_Problem to work on_
The number of lines below that contain the word "iterative" is all that the answer should hold.

_Extracted records_
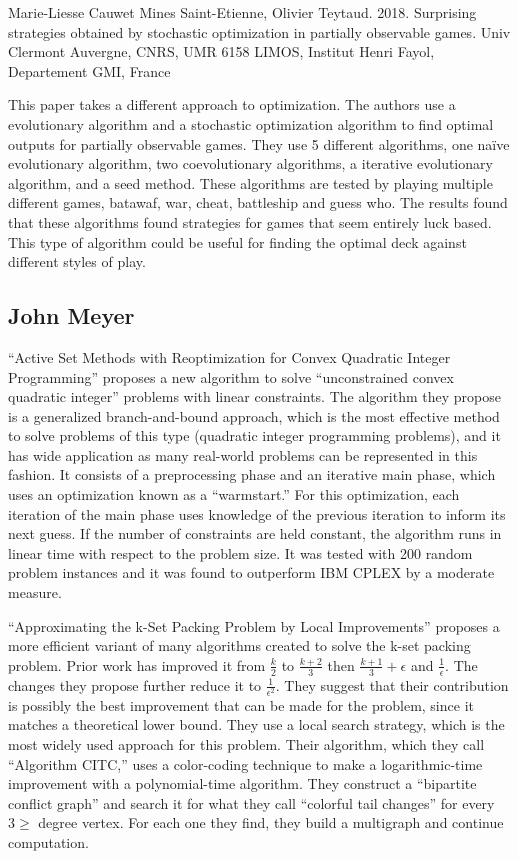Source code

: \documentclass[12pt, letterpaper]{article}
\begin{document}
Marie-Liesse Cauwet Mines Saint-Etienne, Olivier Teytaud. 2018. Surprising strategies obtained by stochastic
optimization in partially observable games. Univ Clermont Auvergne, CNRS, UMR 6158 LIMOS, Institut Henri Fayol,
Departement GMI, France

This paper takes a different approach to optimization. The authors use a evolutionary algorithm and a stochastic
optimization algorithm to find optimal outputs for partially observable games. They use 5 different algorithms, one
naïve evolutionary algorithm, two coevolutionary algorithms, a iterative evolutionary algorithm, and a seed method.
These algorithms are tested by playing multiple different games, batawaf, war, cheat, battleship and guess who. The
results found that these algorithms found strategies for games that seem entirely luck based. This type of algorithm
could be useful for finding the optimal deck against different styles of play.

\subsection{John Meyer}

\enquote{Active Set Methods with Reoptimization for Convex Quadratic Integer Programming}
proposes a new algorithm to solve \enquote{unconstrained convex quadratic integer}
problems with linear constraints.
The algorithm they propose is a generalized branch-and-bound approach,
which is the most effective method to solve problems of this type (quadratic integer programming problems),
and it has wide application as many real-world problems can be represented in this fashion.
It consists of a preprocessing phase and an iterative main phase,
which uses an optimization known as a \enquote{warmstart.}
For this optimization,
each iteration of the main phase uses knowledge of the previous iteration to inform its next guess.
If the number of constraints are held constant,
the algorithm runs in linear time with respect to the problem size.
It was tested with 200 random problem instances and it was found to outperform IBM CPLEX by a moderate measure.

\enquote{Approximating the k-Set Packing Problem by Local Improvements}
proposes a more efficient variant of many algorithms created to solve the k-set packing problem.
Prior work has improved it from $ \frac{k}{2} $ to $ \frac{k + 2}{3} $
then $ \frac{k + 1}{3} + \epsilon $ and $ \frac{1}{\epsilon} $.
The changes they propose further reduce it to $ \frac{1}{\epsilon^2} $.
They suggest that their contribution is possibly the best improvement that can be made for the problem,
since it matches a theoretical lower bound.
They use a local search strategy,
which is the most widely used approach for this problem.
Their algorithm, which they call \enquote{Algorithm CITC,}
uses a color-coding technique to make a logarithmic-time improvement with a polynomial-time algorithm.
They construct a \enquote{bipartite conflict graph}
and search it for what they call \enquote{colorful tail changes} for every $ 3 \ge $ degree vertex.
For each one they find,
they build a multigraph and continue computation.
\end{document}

...

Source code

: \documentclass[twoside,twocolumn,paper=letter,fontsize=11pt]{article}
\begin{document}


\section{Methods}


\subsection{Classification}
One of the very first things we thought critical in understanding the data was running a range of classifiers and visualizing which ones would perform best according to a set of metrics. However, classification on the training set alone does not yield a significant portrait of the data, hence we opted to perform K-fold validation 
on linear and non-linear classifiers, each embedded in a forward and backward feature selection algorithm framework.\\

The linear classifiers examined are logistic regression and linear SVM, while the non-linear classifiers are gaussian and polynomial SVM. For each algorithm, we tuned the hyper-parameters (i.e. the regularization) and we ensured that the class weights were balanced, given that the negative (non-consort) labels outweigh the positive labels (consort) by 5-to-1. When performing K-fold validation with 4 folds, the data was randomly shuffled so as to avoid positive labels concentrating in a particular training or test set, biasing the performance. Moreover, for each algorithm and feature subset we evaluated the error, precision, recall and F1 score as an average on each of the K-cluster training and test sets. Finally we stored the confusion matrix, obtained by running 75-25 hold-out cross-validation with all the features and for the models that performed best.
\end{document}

_Output of the exercise_
2